问题
I’m using Java 6. I have an XML template, which begins like so
<?xml version="1.0" encoding="UTF-8"?>
However, I notice when I parse and output it with the following code (using Apache Commons-io 2.4) …
Document doc = null;
InputStream in = this.getClass().getClassLoader().getResourceAsStream(“my-template.xml”);
try
{
byte[] data = org.apache.commons.io.IOUtils.toByteArray( in );
InputSource src = new InputSource(new StringReader(new String(data)));
DocumentBuilderFactory factory = DocumentBuilderFactory.newInstance();
DocumentBuilder builder = factory.newDocumentBuilder();
doc = builder.parse(src);
}
finally
{
in.close();
}
The first line is output as
<?xml version="1.0" encoding="UTF-16”?>
What do I need to do when parsing/outputting the file so that the header encoding will remain “UTF-8”?
Edit: Per the suggestion given, I changed my code to
Document doc = null;
InputStream in = this.getClass().getClassLoader().getResourceAsStream(name);
try
{
DocumentBuilderFactory factory = DocumentBuilderFactory.newInstance();
DocumentBuilder builder = factory.newDocumentBuilder();
doc = builder.parse(in);
}
finally
{
in.close();
}
But despite the fact my input element template file's first line is
<?xml version="1.0" encoding="UTF-8"?>
when i output the document as a String it produces
<?xml version="1.0" encoding="UTF-16"?>
as a first line. Here's what I use to output the "doc" object as a string ...
private String getDocumentString(Document doc)
{
DOMImplementationLS domImplementation = (DOMImplementationLS)doc.getImplementation();
LSSerializer lsSerializer = domImplementation.createLSSerializer();
return lsSerializer.writeToString(doc);
}
回答1:
new StringReader(new String(data))
This is wrong. You should let the parser detect the document encoding by using (for example) DocumentBuilder.parse(InputStream):
doc = builder.parse(in);
What encoding the DOM is serialized to depends on how you write it. The in-memory DOM has no concept of encoding.
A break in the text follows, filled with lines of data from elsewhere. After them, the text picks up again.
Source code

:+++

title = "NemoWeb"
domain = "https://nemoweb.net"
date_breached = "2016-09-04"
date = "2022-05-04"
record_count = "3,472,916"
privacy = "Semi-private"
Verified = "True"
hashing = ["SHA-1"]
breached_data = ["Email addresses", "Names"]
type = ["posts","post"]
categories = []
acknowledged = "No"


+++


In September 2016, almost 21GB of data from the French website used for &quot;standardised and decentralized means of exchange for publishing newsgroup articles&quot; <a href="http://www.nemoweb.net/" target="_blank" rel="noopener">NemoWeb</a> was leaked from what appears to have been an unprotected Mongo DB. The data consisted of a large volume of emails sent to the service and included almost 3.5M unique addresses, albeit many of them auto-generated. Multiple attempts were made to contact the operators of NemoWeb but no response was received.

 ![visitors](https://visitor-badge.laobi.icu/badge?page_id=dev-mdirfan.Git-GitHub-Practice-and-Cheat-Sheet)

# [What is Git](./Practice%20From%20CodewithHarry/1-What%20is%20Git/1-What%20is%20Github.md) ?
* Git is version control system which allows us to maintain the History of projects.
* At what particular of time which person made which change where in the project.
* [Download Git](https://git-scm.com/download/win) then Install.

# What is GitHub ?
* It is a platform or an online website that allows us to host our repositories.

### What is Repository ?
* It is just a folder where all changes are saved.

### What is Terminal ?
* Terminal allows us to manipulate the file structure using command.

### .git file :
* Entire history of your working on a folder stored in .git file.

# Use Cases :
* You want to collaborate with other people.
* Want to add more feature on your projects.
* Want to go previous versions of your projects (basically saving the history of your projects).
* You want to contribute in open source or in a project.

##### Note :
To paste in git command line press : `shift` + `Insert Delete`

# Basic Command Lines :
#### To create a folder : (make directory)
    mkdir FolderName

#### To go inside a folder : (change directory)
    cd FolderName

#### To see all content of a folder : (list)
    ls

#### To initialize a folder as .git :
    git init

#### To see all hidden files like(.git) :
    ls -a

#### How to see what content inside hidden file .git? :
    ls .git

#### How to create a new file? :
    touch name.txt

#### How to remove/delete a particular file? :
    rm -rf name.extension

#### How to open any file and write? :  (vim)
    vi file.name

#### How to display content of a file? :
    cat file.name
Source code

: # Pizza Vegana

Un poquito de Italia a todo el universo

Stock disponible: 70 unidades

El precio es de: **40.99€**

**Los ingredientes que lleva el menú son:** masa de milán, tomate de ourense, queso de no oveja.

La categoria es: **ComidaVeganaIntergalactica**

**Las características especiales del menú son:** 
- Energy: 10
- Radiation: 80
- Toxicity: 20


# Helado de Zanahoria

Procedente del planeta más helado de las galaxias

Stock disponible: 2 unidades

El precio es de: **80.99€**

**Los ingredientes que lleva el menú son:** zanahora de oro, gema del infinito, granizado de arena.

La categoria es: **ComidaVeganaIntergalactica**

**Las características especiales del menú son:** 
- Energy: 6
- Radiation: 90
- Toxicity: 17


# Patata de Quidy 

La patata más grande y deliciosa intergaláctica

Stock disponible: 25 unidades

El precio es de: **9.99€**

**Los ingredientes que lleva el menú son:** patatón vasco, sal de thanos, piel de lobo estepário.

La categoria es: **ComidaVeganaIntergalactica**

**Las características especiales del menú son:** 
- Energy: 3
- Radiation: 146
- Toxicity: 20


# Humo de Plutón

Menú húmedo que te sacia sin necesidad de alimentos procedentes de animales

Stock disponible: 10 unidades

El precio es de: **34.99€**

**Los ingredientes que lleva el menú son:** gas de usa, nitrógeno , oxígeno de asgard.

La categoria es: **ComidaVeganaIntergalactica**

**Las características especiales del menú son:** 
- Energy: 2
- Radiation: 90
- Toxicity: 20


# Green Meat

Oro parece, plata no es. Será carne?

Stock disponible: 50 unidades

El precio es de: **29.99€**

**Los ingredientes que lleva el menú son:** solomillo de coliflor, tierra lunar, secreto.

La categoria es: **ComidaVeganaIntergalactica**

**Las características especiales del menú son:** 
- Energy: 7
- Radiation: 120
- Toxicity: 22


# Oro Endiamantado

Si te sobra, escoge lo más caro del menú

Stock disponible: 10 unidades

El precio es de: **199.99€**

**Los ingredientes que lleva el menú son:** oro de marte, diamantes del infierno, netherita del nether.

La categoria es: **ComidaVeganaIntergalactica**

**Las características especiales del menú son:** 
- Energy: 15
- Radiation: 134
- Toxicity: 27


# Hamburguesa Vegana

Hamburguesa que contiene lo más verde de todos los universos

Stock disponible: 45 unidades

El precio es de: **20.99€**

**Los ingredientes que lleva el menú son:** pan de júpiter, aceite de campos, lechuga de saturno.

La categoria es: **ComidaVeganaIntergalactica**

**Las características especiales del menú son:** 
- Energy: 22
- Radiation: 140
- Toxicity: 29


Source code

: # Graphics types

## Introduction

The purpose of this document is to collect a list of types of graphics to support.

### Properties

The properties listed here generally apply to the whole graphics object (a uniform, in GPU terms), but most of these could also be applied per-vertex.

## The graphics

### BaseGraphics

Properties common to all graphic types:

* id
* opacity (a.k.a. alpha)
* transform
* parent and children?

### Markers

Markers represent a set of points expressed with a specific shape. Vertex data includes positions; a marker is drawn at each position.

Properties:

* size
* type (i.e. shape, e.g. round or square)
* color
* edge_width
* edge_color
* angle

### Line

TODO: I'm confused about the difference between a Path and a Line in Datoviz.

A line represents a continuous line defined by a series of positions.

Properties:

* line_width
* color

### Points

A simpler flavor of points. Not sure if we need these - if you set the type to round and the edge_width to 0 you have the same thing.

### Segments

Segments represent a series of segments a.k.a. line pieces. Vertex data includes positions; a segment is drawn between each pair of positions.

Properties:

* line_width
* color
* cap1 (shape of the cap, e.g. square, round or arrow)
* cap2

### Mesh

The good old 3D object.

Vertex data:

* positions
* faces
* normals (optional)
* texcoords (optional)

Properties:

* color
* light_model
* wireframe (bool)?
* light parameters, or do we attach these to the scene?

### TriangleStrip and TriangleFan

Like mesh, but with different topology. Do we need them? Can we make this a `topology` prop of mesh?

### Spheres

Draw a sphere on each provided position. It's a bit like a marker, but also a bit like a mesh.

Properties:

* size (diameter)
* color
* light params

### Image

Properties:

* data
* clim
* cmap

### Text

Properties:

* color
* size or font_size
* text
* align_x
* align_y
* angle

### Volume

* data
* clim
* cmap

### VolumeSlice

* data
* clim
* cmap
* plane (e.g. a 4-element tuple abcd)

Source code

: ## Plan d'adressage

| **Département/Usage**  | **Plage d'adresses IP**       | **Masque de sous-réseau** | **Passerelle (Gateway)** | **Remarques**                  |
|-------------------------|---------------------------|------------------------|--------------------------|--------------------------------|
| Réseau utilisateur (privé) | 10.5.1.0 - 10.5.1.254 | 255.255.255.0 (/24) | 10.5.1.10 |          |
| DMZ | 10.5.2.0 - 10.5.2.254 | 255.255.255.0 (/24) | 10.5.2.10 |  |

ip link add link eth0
Writing the document to a string with a UTF-8 declaration:
import java.io.StringWriter;
import javax.xml.parsers.DocumentBuilderFactory;
import org.w3c.dom.Document;
import org.w3c.dom.ls.*;
public class DomIO {
public static void main(String[] args) throws Exception {
Document doc = DocumentBuilderFactory.newInstance()
.newDocumentBuilder()
.newDocument();
doc.appendChild(doc.createElement("foo"));
System.out.println(getDocumentString(doc));
}
public static String getDocumentString(Document doc) {
DOMImplementationLS domImplementation = (DOMImplementationLS)
doc.getImplementation();
LSSerializer lsSerializer = domImplementation.createLSSerializer();
LSOutput lsOut = domImplementation.createLSOutput();
lsOut.setEncoding("UTF-8");
lsOut.setCharacterStream(new StringWriter());
lsSerializer.write(doc, lsOut);
return lsOut.getCharacterStream().toString();
}
}
The LSOutput also has binary stream support if you want the serializer to encode the document correctly on output.
回答2:
Turns out that when I changed my Document -> String method to
private String getDocumentString(Document doc)
{
String ret = null;
DOMSource domSource = new DOMSource(doc);
StringWriter writer = new StringWriter();
StreamResult result = new StreamResult(writer);
TransformerFactory tf = TransformerFactory.newInstance();
Transformer transformer;
try
{
transformer = tf.newTransformer();
transformer.transform(domSource, result);
ret = writer.toString();
}
catch (TransformerConfigurationException e)
{
e.printStackTrace();
}
catch (TransformerException e)
{
e.printStackTrace();
}
return ret;
}
the 'encoding="UTF-8"' headers no longer got output as 'encoding="UTF-16"'.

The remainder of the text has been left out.